Given records —
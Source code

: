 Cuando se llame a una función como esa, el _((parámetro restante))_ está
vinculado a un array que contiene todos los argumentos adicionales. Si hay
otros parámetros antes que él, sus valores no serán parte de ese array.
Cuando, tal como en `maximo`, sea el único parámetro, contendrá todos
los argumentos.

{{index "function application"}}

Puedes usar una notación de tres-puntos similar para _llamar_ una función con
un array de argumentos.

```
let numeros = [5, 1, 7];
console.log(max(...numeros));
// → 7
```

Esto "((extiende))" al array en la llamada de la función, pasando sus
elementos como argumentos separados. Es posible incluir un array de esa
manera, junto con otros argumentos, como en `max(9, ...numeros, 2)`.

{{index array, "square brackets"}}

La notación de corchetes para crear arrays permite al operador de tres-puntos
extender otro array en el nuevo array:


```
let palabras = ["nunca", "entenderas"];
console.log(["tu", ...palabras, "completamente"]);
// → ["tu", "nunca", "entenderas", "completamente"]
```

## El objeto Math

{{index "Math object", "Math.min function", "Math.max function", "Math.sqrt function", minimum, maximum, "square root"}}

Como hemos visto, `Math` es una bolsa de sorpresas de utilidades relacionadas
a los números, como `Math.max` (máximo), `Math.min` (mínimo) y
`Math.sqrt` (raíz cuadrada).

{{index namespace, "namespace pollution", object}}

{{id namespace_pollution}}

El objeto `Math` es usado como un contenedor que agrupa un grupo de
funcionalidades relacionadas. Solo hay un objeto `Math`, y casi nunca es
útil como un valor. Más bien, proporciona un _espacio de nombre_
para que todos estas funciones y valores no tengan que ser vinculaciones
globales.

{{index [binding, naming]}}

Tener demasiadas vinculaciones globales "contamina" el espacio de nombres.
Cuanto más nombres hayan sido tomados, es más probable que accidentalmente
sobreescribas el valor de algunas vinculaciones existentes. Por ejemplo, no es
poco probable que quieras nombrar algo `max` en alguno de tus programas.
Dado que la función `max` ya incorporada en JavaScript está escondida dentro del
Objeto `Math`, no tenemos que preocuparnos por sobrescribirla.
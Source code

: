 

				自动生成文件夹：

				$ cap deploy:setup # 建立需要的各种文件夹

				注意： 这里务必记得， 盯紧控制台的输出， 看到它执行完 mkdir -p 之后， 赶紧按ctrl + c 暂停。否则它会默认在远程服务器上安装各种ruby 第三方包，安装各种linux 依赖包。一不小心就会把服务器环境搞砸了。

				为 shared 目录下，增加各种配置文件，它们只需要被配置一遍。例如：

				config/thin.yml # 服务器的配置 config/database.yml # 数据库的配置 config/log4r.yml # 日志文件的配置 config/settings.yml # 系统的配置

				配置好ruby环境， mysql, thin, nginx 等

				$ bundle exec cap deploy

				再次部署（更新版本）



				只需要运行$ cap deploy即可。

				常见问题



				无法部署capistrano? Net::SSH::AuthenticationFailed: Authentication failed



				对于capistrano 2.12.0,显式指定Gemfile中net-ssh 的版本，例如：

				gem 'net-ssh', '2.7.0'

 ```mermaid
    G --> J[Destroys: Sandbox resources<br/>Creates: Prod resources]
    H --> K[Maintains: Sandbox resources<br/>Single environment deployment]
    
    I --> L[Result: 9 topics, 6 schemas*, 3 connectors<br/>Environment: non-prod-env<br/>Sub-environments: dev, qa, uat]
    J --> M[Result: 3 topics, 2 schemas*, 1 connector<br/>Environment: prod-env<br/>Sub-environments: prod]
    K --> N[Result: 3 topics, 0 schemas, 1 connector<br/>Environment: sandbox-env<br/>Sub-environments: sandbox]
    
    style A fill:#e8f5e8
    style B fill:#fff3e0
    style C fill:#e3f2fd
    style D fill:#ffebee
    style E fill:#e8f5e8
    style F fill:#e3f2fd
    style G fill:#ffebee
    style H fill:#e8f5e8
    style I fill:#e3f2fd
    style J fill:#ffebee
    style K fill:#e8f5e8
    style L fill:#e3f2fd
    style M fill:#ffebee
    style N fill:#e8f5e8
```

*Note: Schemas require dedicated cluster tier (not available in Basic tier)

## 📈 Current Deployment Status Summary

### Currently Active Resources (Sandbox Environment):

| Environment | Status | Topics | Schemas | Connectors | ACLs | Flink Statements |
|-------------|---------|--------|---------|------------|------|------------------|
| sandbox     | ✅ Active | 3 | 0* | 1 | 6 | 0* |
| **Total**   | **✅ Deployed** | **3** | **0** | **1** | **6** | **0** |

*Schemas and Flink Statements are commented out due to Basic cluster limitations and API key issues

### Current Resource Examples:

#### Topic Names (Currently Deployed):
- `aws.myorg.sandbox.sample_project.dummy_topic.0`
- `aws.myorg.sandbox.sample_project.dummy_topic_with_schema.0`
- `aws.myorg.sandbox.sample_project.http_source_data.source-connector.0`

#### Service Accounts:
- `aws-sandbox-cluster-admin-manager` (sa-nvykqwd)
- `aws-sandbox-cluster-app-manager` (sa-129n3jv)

Task goal —
The material is to be output in full, exactly as it stands.

Task answer —
Source code

: Cuando se llame a una función como esa, el _((parámetro restante))_ está
vinculado a un array que contiene todos los argumentos adicionales. Si hay
otros parámetros antes que él, sus valores no serán parte de ese array.
Cuando, tal como en `maximo`, sea el único parámetro, contendrá todos
los argumentos.

{{index "function application"}}

Puedes usar una notación de tres-puntos similar para _llamar_ una función con
un array de argumentos.

```
let numeros = [5, 1, 7];
console.log(max(...numeros));
// → 7
```

Esto "((extiende))" al array en la llamada de la función, pasando sus
elementos como argumentos separados. Es posible incluir un array de esa
manera, junto con otros argumentos, como en `max(9, ...numeros, 2)`.

{{index array, "square brackets"}}

La notación de corchetes para crear arrays permite al operador de tres-puntos
extender otro array en el nuevo array:


```
let palabras = ["nunca", "entenderas"];
console.log(["tu", ...palabras, "completamente"]);
// → ["tu", "nunca", "entenderas", "completamente"]
```

## El objeto Math

{{index "Math object", "Math.min function", "Math.max function", "Math.sqrt function", minimum, maximum, "square root"}}

Como hemos visto, `Math` es una bolsa de sorpresas de utilidades relacionadas
a los números, como `Math.max` (máximo), `Math.min` (mínimo) y
`Math.sqrt` (raíz cuadrada).

{{index namespace, "namespace pollution", object}}

{{id namespace_pollution}}

El objeto `Math` es usado como un contenedor que agrupa un grupo de
funcionalidades relacionadas. Solo hay un objeto `Math`, y casi nunca es
útil como un valor. Más bien, proporciona un _espacio de nombre_
para que todos estas funciones y valores no tengan que ser vinculaciones
globales.

{{index [binding, naming]}}

Tener demasiadas vinculaciones globales "contamina" el espacio de nombres.
Cuanto más nombres hayan sido tomados, es más probable que accidentalmente
sobreescribas el valor de algunas vinculaciones existentes. Por ejemplo, no es
poco probable que quieras nombrar algo `max` en alguno de tus programas.
Dado que la función `max` ya incorporada en JavaScript está escondida dentro del
Objeto `Math`, no tenemos que preocuparnos por sobrescribirla.
Source code

: 

				自动生成文件夹：

				$ cap deploy:setup # 建立需要的各种文件夹

				注意： 这里务必记得， 盯紧控制台的输出， 看到它执行完 mkdir -p 之后， 赶紧按ctrl + c 暂停。否则它会默认在远程服务器上安装各种ruby 第三方包，安装各种linux 依赖包。一不小心就会把服务器环境搞砸了。

				为 shared 目录下，增加各种配置文件，它们只需要被配置一遍。例如：

				config/thin.yml # 服务器的配置 config/database.yml # 数据库的配置 config/log4r.yml # 日志文件的配置 config/settings.yml # 系统的配置

				配置好ruby环境， mysql, thin, nginx 等

				$ bundle exec cap deploy

				再次部署（更新版本）



				只需要运行$ cap deploy即可。

				常见问题



				无法部署capistrano? Net::SSH::AuthenticationFailed: Authentication failed



				对于capistrano 2.12.0,显式指定Gemfile中net-ssh 的版本，例如：

				gem 'net-ssh', '2.7.0'

 ```mermaid
    G --> J[Destroys: Sandbox resources<br/>Creates: Prod resources]
    H --> K[Maintains: Sandbox resources<br/>Single environment deployment]
    
    I --> L[Result: 9 topics, 6 schemas*, 3 connectors<br/>Environment: non-prod-env<br/>Sub-environments: dev, qa, uat]
    J --> M[Result: 3 topics, 2 schemas*, 1 connector<br/>Environment: prod-env<br/>Sub-environments: prod]
    K --> N[Result: 3 topics, 0 schemas, 1 connector<br/>Environment: sandbox-env<br/>Sub-environments: sandbox]
    
    style A fill:#e8f5e8
    style B fill:#fff3e0
    style C fill:#e3f2fd
    style D fill:#ffebee
    style E fill:#e8f5e8
    style F fill:#e3f2fd
    style G fill:#ffebee
    style H fill:#e8f5e8
    style I fill:#e3f2fd
    style J fill:#ffebee
    style K fill:#e8f5e8
    style L fill:#e3f2fd
    style M fill:#ffebee
    style N fill:#e8f5e8
```

*Note: Schemas require dedicated cluster tier (not available in Basic tier)

## 📈 Current Deployment Status Summary

### Currently Active Resources (Sandbox Environment):

| Environment | Status | Topics | Schemas | Connectors | ACLs | Flink Statements |
|-------------|---------|--------|---------|------------|------|------------------|
| sandbox     | ✅ Active | 3 | 0* | 1 | 6 | 0* |
| **Total**   | **✅ Deployed** | **3** | **0** | **1** | **6** | **0** |

*Schemas and Flink Statements are commented out due to Basic cluster limitations and API key issues

### Current Resource Examples:

#### Topic Names (Currently Deployed):
- `aws.myorg.sandbox.sample_project.dummy_topic.0`
- `aws.myorg.sandbox.sample_project.dummy_topic_with_schema.0`
- `aws.myorg.sandbox.sample_project.http_source_data.source-connector.0`

#### Service Accounts:
- `aws-sandbox-cluster-admin-manager` (sa-nvykqwd)
- `aws-sandbox-cluster-app-manager` (sa-129n3jv)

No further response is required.